The People’s Police. Can it possibly live up to its title? It can.
It’s set in an alternate—but not too alternate—New Orleans. Regular hurricanes have resulted in a swampland segregation that’s sort of like if the National Guard’s orders in New Orleans immediately following Katrina had evolved into municipal policy.
The story is told in a Southern tradition—more telling than showing, but with infectious energy—and includes cops and whorehouse owners and an influential white-girl voodoo queen and corruption and an election. The word “gumbo” is pressing itself on me, so sure, it’s a gumbo prepared by a master chef.
The voodoo queen is genuinely visited by spirits, so the book is fantasy fiction, but it’s also hard science fiction, and the science in question is economics. (Economics isn’t really a science, of course.) The Encyclopedia of Science Fiction website quotes Allen Steele: “Hard SF is the form of imaginative literature that uses either established or carefully extrapolated science as its backbone.” In The People’s Police, Spinrad carefully extrapolates from the financial collapse of 2008 and imagines the Great Deflation and its effects.

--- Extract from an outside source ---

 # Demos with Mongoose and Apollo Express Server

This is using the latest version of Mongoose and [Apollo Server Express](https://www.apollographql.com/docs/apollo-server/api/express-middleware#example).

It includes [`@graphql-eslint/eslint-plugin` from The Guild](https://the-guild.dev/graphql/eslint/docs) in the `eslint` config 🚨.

How is it that some science fiction is read only by science fiction fans, and some comes to be known by a wider audience? After reading The People’s Police, I have to think it’s a question of editing. The Left Hand of Darkness and Neuromancer had the same editor, Terry Carr. Readers who tend not to read science fiction have either read them or know something about them. Spinrad is under-known in America (after something like five decades), and—perhaps not coincidentally—he publishes passages like this:
“People always hate the cops until they need them because all we are otherwise is a pain in their asses, givin ‘em tickets, busting them for dope, or pimping, or their latest armed robbery, what’s to like when you meet a cop enforcing the law on you? …”
That’s a cop explaining to another cop something that he somehow doesn’t already know, and it goes on for a while longer. Any literary editor would have axed it, along with Spinrad’s repeatedly using “not exactly” ironically—“… I did not exactly discourage them from quenching their thirsts …”, “… [it] did not exactly seem a hard way to go along …” I stopped counting after five of those.
It’s a rude, bustling, idea-filled novel—the kind of fiction that politically engaged people read back when TV was unwatchable (except for Columbo)—and I have to pay Spinrad what might be the highest compliment one can give a writer: reading his book made me miss a bus stop. –Jim Woster (Tor Books, tor-forge.com)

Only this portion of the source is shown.